お客さまの動き(食事など)に合わせて仕事のスケジュールを組んで働きます。
拘束時間が長めで、間に長時間の休憩時間が入ることもあるなど、やや特殊な働き方になります。
ただ、仲居の多くは敷地内や隣接地にある寮から出勤しており、慣れればそこまで苦労しないでしょう。
仲居の1日の流れ
以下は、あるお客さまのお迎え(チェックイン)からお見送り(チェックアウト)までの1日の流れを簡単に示したものです。
関連記事仲居の一日の流れ・勤務時間や休日、たすき掛け勤務についても解説
仲居のやりがい、楽しさ
お客さまの旅に大きな印象を与えることができる
仲居は、旅館に滞在するあらゆるお客さまに対し、満足度の高いおもてなしを提供します。
旅館で過ごす時間はそれなりに長くなるため、お客さまにとっては、仲居の対応によって旅先の土地の印象が決まることもあります。
担当したお客さまから見送りの際に「ありがとう、楽しい滞在だった」と感謝の声をかけてもらえたときは、大きなやりがいを感じられるでしょう。
仲居の対応に満足し、また宿泊に来てくださるお客さまが増えれば、それほどうれしいことはありません。
また、仲居として働き続けるうちに自然と美しい所作や気品を備えることができるのも、この仕事の魅力のひとつといえます。
仲居のつらいこと、大変なこと
接客業ならではの肉体的・精神的な苦労
仲居の仕事は基本的に立ちっぱなしです。
客室へお客さまの荷物を運んだり、布団の上げ下ろし、食事の配膳をしたりなど、重いものを持つことも多いため、見た目の華やかさとは裏腹に体力が必要です。
また、旅館の客層は幅広く、老若男女問わずあらゆる層のお客さまをお世話することになります。
どのようなお客さまにも満足してもらえるように努めますが、それは簡単なことではありません。
同じような対応をしても、あるお客さまには好意的に受け取ってもらえたのに、別のお客さまには通用せずクレームの対象になるといった理不尽さを感じることもあるでしょう。

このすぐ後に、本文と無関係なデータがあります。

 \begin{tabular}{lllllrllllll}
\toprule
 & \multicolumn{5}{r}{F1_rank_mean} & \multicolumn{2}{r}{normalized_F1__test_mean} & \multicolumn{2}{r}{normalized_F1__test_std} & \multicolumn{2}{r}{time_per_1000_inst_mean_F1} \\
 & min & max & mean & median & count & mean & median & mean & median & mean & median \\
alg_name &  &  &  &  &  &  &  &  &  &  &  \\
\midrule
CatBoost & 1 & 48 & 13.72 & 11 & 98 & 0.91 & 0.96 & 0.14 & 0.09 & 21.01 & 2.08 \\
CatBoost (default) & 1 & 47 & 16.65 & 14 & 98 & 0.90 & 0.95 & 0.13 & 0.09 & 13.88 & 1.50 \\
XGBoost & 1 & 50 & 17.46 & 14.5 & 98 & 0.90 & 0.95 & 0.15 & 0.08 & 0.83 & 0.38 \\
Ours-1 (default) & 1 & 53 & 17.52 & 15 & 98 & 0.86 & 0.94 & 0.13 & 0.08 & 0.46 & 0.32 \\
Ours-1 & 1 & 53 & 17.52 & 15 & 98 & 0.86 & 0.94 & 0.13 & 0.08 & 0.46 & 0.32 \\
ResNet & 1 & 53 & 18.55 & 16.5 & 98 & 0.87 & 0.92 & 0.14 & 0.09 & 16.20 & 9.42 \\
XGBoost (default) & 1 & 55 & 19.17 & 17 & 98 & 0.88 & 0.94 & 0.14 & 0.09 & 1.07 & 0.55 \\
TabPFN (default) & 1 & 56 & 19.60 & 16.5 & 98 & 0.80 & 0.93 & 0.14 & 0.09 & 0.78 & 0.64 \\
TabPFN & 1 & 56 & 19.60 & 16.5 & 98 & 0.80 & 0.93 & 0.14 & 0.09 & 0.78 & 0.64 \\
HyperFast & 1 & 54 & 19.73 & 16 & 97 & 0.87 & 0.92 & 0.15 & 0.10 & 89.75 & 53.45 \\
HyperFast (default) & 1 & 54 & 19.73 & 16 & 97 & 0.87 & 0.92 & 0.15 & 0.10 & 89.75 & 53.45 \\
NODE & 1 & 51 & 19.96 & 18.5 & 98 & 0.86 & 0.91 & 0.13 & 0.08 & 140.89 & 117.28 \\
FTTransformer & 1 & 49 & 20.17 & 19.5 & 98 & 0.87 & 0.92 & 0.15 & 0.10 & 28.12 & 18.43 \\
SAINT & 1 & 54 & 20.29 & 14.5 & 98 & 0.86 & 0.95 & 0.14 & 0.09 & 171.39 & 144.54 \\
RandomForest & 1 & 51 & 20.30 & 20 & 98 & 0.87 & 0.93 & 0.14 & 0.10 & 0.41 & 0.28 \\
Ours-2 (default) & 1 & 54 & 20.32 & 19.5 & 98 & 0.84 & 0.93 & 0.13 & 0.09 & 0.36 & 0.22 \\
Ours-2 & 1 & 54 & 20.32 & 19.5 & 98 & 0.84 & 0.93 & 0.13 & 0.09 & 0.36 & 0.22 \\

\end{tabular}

さまざまな経験をし、ときには苦い思いも味わいながら徐々に仲居としてのおもてなし力を高めていく「心の強さ」のようなものも必要です。
仲居に向いている人・適性
社交性があり、日本文化に関心がある
旅館に宿泊するお客さまの年代は、乳幼児から高齢者まで非常に幅広いものとなります。
その組み合わせも、親子や夫婦、カップル、友人、あるいは一人旅など、さまざまです。
仲居は、どのようなお客さまであっても、その人が旅館での時間を心地よく過ごせるように対応しなくてはなりません。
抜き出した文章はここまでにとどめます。